A few days ago, I stumbled upon a problem that I never really noticed before Google Chrome was released. It seems that Google Chrome chokes on embedded javascript if some weird bytes are present in the HTML.
It took a while to figure out what was going on. It seems the weird bytes were the byte order mark for UTF-8 documents (hex EF BB BF). When Google Chrome finds these bytes within a <script> block, it will simply stop parsing javascript. No errors, no warnings.
You can argue that this is a problem with Google Chrome, but that still doesn’t explain why these bytes were in my javascript blocks to start with.
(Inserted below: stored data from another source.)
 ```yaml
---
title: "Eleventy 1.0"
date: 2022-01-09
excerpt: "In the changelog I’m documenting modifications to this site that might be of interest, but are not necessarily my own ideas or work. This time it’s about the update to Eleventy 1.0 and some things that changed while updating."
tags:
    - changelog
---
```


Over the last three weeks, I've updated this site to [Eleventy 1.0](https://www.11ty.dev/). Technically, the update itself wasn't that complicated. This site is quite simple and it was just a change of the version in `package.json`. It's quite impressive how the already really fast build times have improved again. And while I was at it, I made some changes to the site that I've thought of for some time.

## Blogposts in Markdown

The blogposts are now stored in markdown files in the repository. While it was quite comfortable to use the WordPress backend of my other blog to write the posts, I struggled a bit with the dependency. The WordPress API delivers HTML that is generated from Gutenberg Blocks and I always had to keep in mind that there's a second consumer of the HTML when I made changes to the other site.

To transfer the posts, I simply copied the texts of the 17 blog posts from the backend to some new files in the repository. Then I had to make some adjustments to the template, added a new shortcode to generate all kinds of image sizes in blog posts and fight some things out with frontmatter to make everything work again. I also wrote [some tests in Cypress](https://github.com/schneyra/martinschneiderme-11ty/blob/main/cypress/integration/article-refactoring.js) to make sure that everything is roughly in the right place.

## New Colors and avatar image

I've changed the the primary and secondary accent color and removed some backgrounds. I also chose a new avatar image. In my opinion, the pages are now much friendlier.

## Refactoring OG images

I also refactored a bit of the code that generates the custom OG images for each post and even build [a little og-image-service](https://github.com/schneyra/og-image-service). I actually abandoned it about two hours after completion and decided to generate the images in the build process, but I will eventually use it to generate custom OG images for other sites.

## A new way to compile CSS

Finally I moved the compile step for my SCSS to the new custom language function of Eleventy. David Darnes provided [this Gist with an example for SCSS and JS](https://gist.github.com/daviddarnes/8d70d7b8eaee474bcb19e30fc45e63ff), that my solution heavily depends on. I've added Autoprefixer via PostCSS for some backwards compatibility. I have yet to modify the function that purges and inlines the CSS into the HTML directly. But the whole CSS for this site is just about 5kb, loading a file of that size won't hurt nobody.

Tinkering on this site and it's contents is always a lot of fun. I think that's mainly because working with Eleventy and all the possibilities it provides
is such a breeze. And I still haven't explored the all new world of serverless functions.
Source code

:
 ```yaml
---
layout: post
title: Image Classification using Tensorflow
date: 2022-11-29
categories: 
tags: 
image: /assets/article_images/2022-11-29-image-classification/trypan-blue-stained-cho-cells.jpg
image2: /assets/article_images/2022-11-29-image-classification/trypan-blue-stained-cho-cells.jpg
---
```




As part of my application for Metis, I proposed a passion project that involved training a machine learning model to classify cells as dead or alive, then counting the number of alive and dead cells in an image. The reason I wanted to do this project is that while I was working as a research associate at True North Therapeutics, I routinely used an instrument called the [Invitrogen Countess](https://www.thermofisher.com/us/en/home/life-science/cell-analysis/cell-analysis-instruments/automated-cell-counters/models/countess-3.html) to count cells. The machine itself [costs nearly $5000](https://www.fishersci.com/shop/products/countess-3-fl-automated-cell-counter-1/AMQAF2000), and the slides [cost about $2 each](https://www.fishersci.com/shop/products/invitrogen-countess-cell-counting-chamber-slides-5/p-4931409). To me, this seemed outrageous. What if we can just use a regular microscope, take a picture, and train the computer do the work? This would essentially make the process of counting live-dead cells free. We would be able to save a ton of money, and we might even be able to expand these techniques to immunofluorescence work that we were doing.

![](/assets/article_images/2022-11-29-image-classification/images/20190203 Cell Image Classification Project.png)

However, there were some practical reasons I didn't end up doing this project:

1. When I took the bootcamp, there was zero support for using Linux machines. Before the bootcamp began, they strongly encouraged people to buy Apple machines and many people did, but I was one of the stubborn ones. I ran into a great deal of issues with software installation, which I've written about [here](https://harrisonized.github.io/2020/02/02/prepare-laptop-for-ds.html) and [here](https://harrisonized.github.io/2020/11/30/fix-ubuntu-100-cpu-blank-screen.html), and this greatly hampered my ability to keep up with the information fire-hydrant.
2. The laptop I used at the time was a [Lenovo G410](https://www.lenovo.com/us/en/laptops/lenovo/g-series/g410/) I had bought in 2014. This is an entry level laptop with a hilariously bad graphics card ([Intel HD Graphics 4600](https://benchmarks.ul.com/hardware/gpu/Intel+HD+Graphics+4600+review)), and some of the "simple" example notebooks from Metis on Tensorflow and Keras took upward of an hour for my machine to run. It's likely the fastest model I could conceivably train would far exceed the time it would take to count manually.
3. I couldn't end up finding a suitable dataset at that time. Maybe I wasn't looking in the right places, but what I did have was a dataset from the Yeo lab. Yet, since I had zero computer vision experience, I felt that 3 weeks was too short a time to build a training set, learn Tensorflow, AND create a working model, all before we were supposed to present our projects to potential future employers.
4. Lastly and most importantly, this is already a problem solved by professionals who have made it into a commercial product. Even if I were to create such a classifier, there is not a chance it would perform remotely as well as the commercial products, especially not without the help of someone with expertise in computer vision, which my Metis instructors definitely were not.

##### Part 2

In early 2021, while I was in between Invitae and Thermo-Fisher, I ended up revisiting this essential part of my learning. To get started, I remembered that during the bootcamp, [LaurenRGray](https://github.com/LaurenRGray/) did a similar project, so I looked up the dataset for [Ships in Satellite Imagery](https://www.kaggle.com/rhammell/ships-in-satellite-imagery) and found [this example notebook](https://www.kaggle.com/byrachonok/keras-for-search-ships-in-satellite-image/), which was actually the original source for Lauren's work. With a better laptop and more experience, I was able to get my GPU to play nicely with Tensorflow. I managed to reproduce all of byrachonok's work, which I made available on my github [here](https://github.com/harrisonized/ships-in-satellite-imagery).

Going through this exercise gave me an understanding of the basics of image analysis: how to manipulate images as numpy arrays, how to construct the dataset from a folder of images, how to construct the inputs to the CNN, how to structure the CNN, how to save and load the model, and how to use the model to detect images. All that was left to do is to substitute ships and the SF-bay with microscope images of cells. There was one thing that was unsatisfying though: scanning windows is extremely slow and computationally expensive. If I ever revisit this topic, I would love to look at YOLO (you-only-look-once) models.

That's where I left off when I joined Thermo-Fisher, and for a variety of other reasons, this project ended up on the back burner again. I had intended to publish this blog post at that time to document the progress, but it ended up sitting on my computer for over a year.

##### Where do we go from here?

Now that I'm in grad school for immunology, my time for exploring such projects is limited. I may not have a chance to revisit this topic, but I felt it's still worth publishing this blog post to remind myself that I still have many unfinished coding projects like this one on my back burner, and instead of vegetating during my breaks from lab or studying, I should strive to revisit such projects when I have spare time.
The problem is this: I inject javascript in the HTML output from embedded resources. The embedded resources are just .js files created in Visual Studio, marked as “embedded resource”. The resource is then read from the assembly and converted to a UTF8 string and inserted in the HTML script block. The problem is that Visual Studio ALWAYS adds the UTF-8 “byte order mark” when you save a text file. These bytes are also embedded in the embedded resource, which is… annoying.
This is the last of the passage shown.